Bruxelles – La sua posizione l’aveva già espressa nella risoluzione adottata il 19 ottobre, in cui condannava duramente gli attacchi di Hamas e chiedeva una tregua umanitaria a Gaza per permettere la distribuzione degli aiuti alla popolazione. Dopo un mese di bombardamenti israeliani e 10 mila vittime palestinesi, all’Eurocamera più di qualcuno pone seri dubbi sull’atteggiamento scelto dai vertici europei nei confronti di Tel Aviv e della “punizione collettiva” in atto nella Striscia di Gaza.
Il primo dibattito all’ordine del giorno della mini-sessione plenaria cominciata oggi (8 novembre) al Parlamento europeo di Bruxelles non poteva che essere sulle conclusioni raggiunte dai 27 all’ultimo vertice europeo, in particolare sulla crisi umanitaria nell’enclave palestinese. Ad aprirlo il presidente del Consiglio europeo, Charles Michel, e la presidente della Commissione europea, Ursula von der Leyen, che hanno ribadito che il punto di partenza della posizione dell’Ue sul conflitto rimarrà sempre il 7 ottobre, ovvero “il terrore e la crudeltà” scatenata da Hamas contro i civili israeliani. “Supportare Israele è essenziale, come lo è proteggere i civili a Gaza“, ha dichiarato von der Leyen in Aula. Alla luce della violentissima risposta che le forze militari israeliane hanno messo in atto, anche i due leader hanno dovuto a poco a poco rimodellare il loro supporto incondizionato al governo di Benjamin Netanyahu: per la presidente dell’esecutivo Ue “è essenziale che Israele si sforzi di evitare vittime civili e di condurre attacchi più precisi possibile, perché tutte le vite contano”, mentre per Michel “non esistono doppi standard, la vita dei civili è una necessità dovunque” e “il blocco totale di Gaza non è in linea con il diritto internazionale umanitario“. Il presidente del Consiglio europeo ha proposto che, per supportare Kiev così come la popolazione civile di Gaza, l’Ue acquisti grano ucraino e lo trasporti “a chi ne ha bisogno” in Medio Oriente. Un “forte gesto di solidarietà ed efficienza”, secondo Michel.
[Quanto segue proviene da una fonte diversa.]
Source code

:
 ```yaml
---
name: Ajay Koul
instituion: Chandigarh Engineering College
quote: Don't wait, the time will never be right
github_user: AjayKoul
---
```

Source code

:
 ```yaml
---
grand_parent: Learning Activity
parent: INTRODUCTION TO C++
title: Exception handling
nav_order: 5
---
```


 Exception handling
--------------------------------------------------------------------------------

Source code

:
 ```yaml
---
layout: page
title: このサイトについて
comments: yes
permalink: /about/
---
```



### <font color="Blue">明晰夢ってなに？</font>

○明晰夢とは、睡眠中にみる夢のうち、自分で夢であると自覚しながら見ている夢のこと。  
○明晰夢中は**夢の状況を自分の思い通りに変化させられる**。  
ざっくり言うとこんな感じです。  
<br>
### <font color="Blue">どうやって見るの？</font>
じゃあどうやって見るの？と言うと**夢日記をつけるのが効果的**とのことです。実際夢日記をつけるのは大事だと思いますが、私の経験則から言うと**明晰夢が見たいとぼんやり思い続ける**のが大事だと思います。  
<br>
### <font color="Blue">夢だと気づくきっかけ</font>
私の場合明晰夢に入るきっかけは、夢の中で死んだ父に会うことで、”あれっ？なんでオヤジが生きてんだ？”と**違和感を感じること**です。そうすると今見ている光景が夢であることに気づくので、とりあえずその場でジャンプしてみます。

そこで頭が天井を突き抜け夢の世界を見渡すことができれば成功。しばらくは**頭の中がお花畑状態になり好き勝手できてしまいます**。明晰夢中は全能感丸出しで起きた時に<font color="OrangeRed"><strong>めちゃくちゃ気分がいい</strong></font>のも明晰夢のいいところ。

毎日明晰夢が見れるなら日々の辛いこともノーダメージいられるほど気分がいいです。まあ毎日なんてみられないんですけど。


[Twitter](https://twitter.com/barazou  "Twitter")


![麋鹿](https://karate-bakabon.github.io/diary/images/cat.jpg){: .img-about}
Ma all’Eurocamera c’è un campo largo per cui non è abbastanza: la presidente del gruppo S&D, Iratxe Garcia Perez, ha spiegato che “l’appoggio a Israele per il selvaggio attacco di Hamas non deve obbligare a chiudere gli occhi davanti all’ingiustificabile punizione collettiva imposta dal governo di Israele a più di 2,3 milioni di palestinesi”. Perché “bombardare ospedali, attaccare campi profughi, distruggere scuole e obbligare la popolazione a bere acqua salata non è legittima difesa”, ma “crimini di guerra”. L’hanno chiamata “punizione collettiva” anche Terry Reintke, co-presidente del gruppo dei Verdi/Ale, e Brando Benifei, capodelegazione del Partito Democratico, che ha paventato il “pericolo gravissimo che Netanyahu e il suo governo di fanatici ne approfittino per scacciare la popolazione palestinese da tutti i territori occupati”. Ancora più dura la leader della Sinistra, Manon Aubry, che ha definito l’assedio militare di Gaza un “massacro deliberato”, una “vendetta”. Aubry ha espresso “vergogna per la risposta dell’Ue”, che ignorando l’allarme lanciato dall’Onu sul rischio di crimini di guerra e rifiutandosi di chiedere un cessate il fuoco “si rende complice di queste atrocità“.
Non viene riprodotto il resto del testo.